Indeed, much of New York’s great infrastructure was built during tough times – think Long Island’ parkways and Jones Beach State Park built during the Great Depression.

“That is when the government needs to send a signal that it believes in the future, that we will have a better future, and we are investing in it because that very investment will help make a better future happen,” Goldberger said.

“We travel every day across bridges and through tunnels and along subway tracks that were built in difficult times, because other generations invested for us, and Moynihan Train Hall is a symbol of our will to do the same thing today and invest in the future even as we are struggling to keep afloat in the present, because investing in the future is actually one of the best ways we have to keep afloat in the present, but that’s the test of a great government, that it can take the long view.”
Such a project would be an amazing accomplishment at any time, but extraordinary because of what is happening today.

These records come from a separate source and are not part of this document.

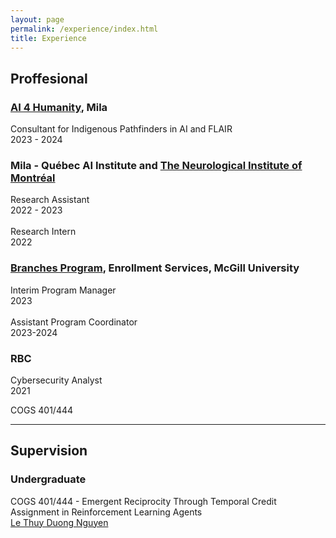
 ```yaml
---
layout: page
permalink: /experience/index.html
title: Experience
---
```


## Proffesional

### [AI 4 Humanity](https://mila.quebec/en/ai-for-humanity/vision), Mila<br>
Consultant for Indigenous Pathfinders in AI and FLAIR <br>2023 - 2024<br> 
### Mila - Québec AI Institute and [The Neurological Institute of Montréal](https://www.mcgill.ca/neuro/)<br>
Research Assistant <br>2022 - 2023<br> \
Research Intern<br>
2022<br> 
### [Branches Program](https://www.mcgill.ca/branches/), Enrollment Services, McGill University<br>
Interim Program Manager<br>
2023<br> \
Assistant Program Coordinator	<br>
2023-2024<br> 
### RBC
Cybersecurity Analyst <br>
2021<br>

COGS 401/444

---

## Supervision

### Undergraduate 

COGS 401/444 - Emergent Reciprocity Through Temporal Credit Assignment in Reinforcement Learning Agents<br>
[Le Thuy Duong Nguyen](https://ca.linkedin.com/in/lethuyduongnguyen)

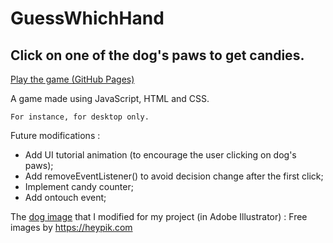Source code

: # GuessWhichHand
## Click on one of the dog's paws to get candies.
<a href="https://mariekaptur.github.io/GuessWhichHand/">Play the game (GitHub Pages)</a>

A game made using JavaScript, HTML and CSS. 
```
For instance, for desktop only.
```
Future modifications : 
- Add UI tutorial animation (to encourage the user clicking on dog's paws);
- Add removeEventListener() to avoid decision change after the first click;
- Implement candy counter;
- Add ontouch event;

The <a href="https://heypik.com/images/cute-cartoon-dog_7SU44FX.html?keyword=cute-cartoon-dog">dog image</a> that I modified for my project (in Adobe Illustrator) : Free images by <a href="https://heypik.com" >https://heypik.com</a> 
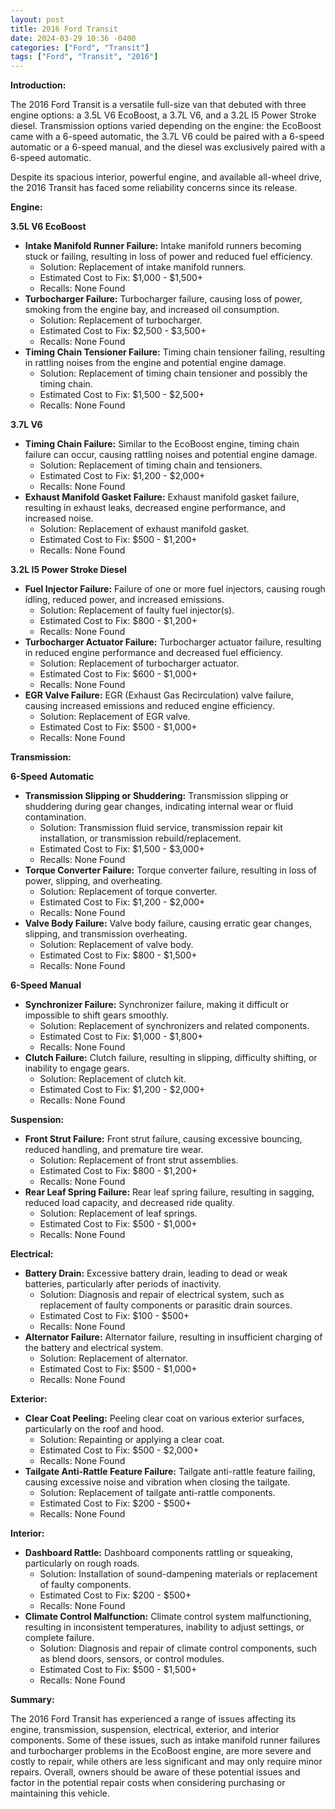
 ```yaml
---
layout: post
title: 2016 Ford Transit
date: 2024-03-29 10:36 -0400
categories: ["Ford", "Transit"]
tags: ["Ford", "Transit", "2016"]
---
```

**Introduction:**

The 2016 Ford Transit is a versatile full-size van that debuted with three engine options: a 3.5L V6 EcoBoost, a 3.7L V6, and a 3.2L I5 Power Stroke diesel. Transmission options varied depending on the engine: the EcoBoost came with a 6-speed automatic, the 3.7L V6 could be paired with a 6-speed automatic or a 6-speed manual, and the diesel was exclusively paired with a 6-speed automatic.

Despite its spacious interior, powerful engine, and available all-wheel drive, the 2016 Transit has faced some reliability concerns since its release.

**Engine:**

**3.5L V6 EcoBoost**

* **Intake Manifold Runner Failure:** Intake manifold runners becoming stuck or failing, resulting in loss of power and reduced fuel efficiency.
  * Solution: Replacement of intake manifold runners.
  * Estimated Cost to Fix: $1,000 - $1,500+
  * Recalls: None Found
* **Turbocharger Failure:** Turbocharger failure, causing loss of power, smoking from the engine bay, and increased oil consumption.
  * Solution: Replacement of turbocharger.
  * Estimated Cost to Fix: $2,500 - $3,500+
  * Recalls: None Found
* **Timing Chain Tensioner Failure:** Timing chain tensioner failing, resulting in rattling noises from the engine and potential engine damage.
  * Solution: Replacement of timing chain tensioner and possibly the timing chain.
  * Estimated Cost to Fix: $1,500 - $2,500+
  * Recalls: None Found

**3.7L V6**

* **Timing Chain Failure:** Similar to the EcoBoost engine, timing chain failure can occur, causing rattling noises and potential engine damage.
  * Solution: Replacement of timing chain and tensioners.
  * Estimated Cost to Fix: $1,200 - $2,000+
  * Recalls: None Found
* **Exhaust Manifold Gasket Failure:** Exhaust manifold gasket failure, resulting in exhaust leaks, decreased engine performance, and increased noise.
  * Solution: Replacement of exhaust manifold gasket.
  * Estimated Cost to Fix: $500 - $1,200+
  * Recalls: None Found

**3.2L I5 Power Stroke Diesel**

* **Fuel Injector Failure:** Failure of one or more fuel injectors, causing rough idling, reduced power, and increased emissions.
  * Solution: Replacement of faulty fuel injector(s).
  * Estimated Cost to Fix: $800 - $1,200+
  * Recalls: None Found
* **Turbocharger Actuator Failure:** Turbocharger actuator failure, resulting in reduced engine performance and decreased fuel efficiency.
  * Solution: Replacement of turbocharger actuator.
  * Estimated Cost to Fix: $600 - $1,000+
  * Recalls: None Found
* **EGR Valve Failure:** EGR (Exhaust Gas Recirculation) valve failure, causing increased emissions and reduced engine efficiency.
  * Solution: Replacement of EGR valve.
  * Estimated Cost to Fix: $500 - $1,000+
  * Recalls: None Found

**Transmission:**

**6-Speed Automatic**

* **Transmission Slipping or Shuddering:** Transmission slipping or shuddering during gear changes, indicating internal wear or fluid contamination.
  * Solution: Transmission fluid service, transmission repair kit installation, or transmission rebuild/replacement.
  * Estimated Cost to Fix: $1,500 - $3,000+
  * Recalls: None Found
* **Torque Converter Failure:** Torque converter failure, resulting in loss of power, slipping, and overheating.
  * Solution: Replacement of torque converter.
  * Estimated Cost to Fix: $1,200 - $2,000+
  * Recalls: None Found
* **Valve Body Failure:** Valve body failure, causing erratic gear changes, slipping, and transmission overheating.
  * Solution: Replacement of valve body.
  * Estimated Cost to Fix: $800 - $1,500+
  * Recalls: None Found

**6-Speed Manual**

* **Synchronizer Failure:** Synchronizer failure, making it difficult or impossible to shift gears smoothly.
  * Solution: Replacement of synchronizers and related components.
  * Estimated Cost to Fix: $1,000 - $1,800+
  * Recalls: None Found
* **Clutch Failure:** Clutch failure, resulting in slipping, difficulty shifting, or inability to engage gears.
  * Solution: Replacement of clutch kit.
  * Estimated Cost to Fix: $1,200 - $2,000+
  * Recalls: None Found

**Suspension:**

* **Front Strut Failure:** Front strut failure, causing excessive bouncing, reduced handling, and premature tire wear.
  * Solution: Replacement of front strut assemblies.
  * Estimated Cost to Fix: $800 - $1,200+
  * Recalls: None Found
* **Rear Leaf Spring Failure:** Rear leaf spring failure, resulting in sagging, reduced load capacity, and decreased ride quality.
  * Solution: Replacement of leaf springs.
  * Estimated Cost to Fix: $500 - $1,000+
  * Recalls: None Found

**Electrical:**

* **Battery Drain:** Excessive battery drain, leading to dead or weak batteries, particularly after periods of inactivity.
  * Solution: Diagnosis and repair of electrical system, such as replacement of faulty components or parasitic drain sources.
  * Estimated Cost to Fix: $100 - $500+
  * Recalls: None Found
* **Alternator Failure:** Alternator failure, resulting in insufficient charging of the battery and electrical system.
  * Solution: Replacement of alternator.
  * Estimated Cost to Fix: $500 - $1,000+
  * Recalls: None Found

**Exterior:**

* **Clear Coat Peeling:** Peeling clear coat on various exterior surfaces, particularly on the roof and hood.
  * Solution: Repainting or applying a clear coat.
  * Estimated Cost to Fix: $500 - $2,000+
  * Recalls: None Found
* **Tailgate Anti-Rattle Feature Failure:** Tailgate anti-rattle feature failing, causing excessive noise and vibration when closing the tailgate.
  * Solution: Replacement of tailgate anti-rattle components.
  * Estimated Cost to Fix: $200 - $500+
  * Recalls: None Found

**Interior:**

* **Dashboard Rattle:** Dashboard components rattling or squeaking, particularly on rough roads.
  * Solution: Installation of sound-dampening materials or replacement of faulty components.
  * Estimated Cost to Fix: $200 - $500+
  * Recalls: None Found
* **Climate Control Malfunction:** Climate control system malfunctioning, resulting in inconsistent temperatures, inability to adjust settings, or complete failure.
  * Solution: Diagnosis and repair of climate control components, such as blend doors, sensors, or control modules.
  * Estimated Cost to Fix: $500 - $1,500+
  * Recalls: None Found

**Summary:**

The 2016 Ford Transit has experienced a range of issues affecting its engine, transmission, suspension, electrical, exterior, and interior components. Some of these issues, such as intake manifold runner failures and turbocharger problems in the EcoBoost engine, are more severe and costly to repair, while others are less significant and may only require minor repairs. Overall, owners should be aware of these potential issues and factor in the potential repair costs when considering purchasing or maintaining this vehicle.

“We’re at a place where no one ever envisioned being. We saw the greatest country in the world fall prey to a microscopic virus and we have seen our world turned upside down and so many things we believe to be true – our ability to control, our ability to dominate – that all turned out to be false. We’re going through a traumatic period, individually and collectively.

Society is going through a traumatic period and the question for us now is ‘What will this traumatic period cause us to be?..

“That’s what we’re going to decide in this New Year 2021 as we close this chapter on 2020. But we learn the lessons and we move forward to 2021 and what this hall says to me as we head toward the New Year is yes. Yes, we can. Yes, we can learn. Yes, we can grow. As dark as 2020 was, to me this hall brings the light literally and figuratively. It brings the light.”

Moynihan Hall, Cuomo said, “reminds us who we are: We are New York… We came from risk-takers, from ambition, from daring. We came from the entrepreneurial spirit. We were born from people who left where they were and crossed great oceans just to come here for opportunity and they made the greatest state in the nation out of nothing. That’s who we are in our genetics, that’s our DNA, that’s our core, that’s our essence — so of course we can.

“We showed the nation how to deal with a common enemy. We showed them what unity can do and now we’re going to step forward in 2021. ..Life is not about going back; life is about going forward. Life is about learning and being stronger and getting up and pulling yourself up, and pulling together and making the best of the place, making the best that we can be. And that’s going to be 2021 for New York.

“This hall says that we can do it. We don’t accept mediocrity. We’re tired of hearing why we can’t do something. We’re going to focus on how we can get it done. We are New York. We are the best. We will rise and we will be stronger than we have ever been together and that’s what this hall says to me and that’s what Senator Daniel Patrick Moynihan would say to us today.”